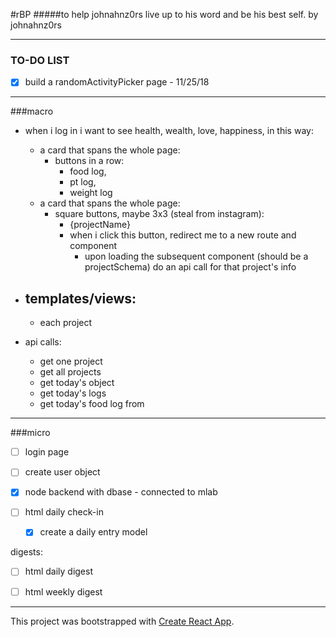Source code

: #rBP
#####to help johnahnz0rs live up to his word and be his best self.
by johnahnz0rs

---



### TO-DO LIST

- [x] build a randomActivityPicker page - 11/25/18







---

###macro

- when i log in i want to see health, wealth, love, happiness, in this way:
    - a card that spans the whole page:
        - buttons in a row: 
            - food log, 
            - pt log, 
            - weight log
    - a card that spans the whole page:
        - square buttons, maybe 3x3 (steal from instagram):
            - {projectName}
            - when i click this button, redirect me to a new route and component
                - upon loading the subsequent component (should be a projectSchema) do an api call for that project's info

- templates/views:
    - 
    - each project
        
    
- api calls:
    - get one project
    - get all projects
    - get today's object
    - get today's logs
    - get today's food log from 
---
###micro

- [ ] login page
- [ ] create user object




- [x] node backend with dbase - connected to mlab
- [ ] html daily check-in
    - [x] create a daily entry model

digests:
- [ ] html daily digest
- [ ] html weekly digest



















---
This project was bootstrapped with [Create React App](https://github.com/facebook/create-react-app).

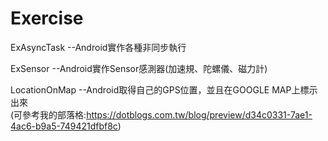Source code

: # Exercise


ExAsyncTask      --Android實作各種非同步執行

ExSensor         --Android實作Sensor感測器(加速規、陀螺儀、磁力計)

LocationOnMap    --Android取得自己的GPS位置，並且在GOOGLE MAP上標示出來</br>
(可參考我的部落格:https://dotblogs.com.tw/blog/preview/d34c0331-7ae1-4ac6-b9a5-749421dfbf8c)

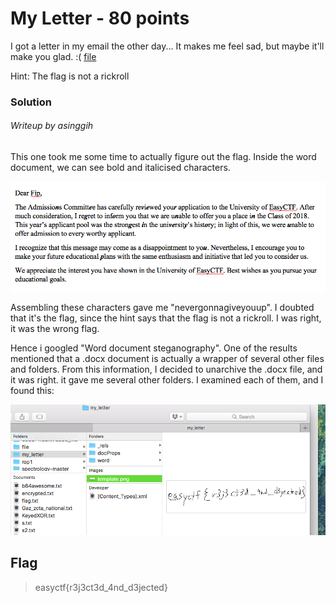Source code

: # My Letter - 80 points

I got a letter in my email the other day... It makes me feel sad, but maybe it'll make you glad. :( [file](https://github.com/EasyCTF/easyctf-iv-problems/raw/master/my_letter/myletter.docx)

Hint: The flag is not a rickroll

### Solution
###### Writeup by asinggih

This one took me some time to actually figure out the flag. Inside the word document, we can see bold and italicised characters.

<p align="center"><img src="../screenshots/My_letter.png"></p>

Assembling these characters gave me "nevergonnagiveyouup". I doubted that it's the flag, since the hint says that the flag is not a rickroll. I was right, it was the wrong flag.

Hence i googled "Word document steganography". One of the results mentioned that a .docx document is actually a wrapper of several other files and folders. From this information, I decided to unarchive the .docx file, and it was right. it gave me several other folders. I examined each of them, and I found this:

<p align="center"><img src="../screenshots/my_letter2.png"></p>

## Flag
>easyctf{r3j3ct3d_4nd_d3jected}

____

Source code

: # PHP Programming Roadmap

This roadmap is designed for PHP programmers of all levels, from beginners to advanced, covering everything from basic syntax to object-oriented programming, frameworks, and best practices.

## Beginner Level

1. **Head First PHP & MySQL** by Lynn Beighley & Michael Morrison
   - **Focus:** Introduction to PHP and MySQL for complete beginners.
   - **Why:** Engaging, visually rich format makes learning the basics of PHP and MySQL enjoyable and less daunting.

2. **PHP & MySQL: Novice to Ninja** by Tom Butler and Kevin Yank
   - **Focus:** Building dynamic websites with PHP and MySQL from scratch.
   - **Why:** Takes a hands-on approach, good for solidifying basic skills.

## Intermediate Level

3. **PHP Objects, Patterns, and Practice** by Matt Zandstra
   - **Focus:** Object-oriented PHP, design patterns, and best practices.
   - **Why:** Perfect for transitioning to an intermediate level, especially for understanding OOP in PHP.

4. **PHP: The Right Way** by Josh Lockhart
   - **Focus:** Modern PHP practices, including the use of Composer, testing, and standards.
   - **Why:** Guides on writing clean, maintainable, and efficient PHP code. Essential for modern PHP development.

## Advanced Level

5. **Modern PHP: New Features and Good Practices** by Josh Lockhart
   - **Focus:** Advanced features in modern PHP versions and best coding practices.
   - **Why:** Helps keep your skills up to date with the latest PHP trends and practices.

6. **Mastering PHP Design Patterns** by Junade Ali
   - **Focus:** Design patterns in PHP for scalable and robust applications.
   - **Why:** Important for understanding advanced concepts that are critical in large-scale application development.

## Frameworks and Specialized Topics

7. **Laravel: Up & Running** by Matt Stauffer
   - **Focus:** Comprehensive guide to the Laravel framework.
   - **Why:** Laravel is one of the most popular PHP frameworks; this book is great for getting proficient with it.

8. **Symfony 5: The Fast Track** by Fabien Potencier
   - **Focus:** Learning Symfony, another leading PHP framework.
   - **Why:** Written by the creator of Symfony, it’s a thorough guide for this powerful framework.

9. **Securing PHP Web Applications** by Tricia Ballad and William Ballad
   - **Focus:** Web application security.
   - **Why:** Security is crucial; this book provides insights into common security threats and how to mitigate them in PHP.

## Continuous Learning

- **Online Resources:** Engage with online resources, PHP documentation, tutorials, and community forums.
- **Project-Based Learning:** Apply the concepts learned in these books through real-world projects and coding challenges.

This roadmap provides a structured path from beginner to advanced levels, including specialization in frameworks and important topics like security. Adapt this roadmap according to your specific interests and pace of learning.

____

Each line in the data that holds the string "Matt" must be returned.

3. **PHP Objects, Patterns, and Practice** by Matt Zandstra
7. **Laravel: Up & Running** by Matt Stauffer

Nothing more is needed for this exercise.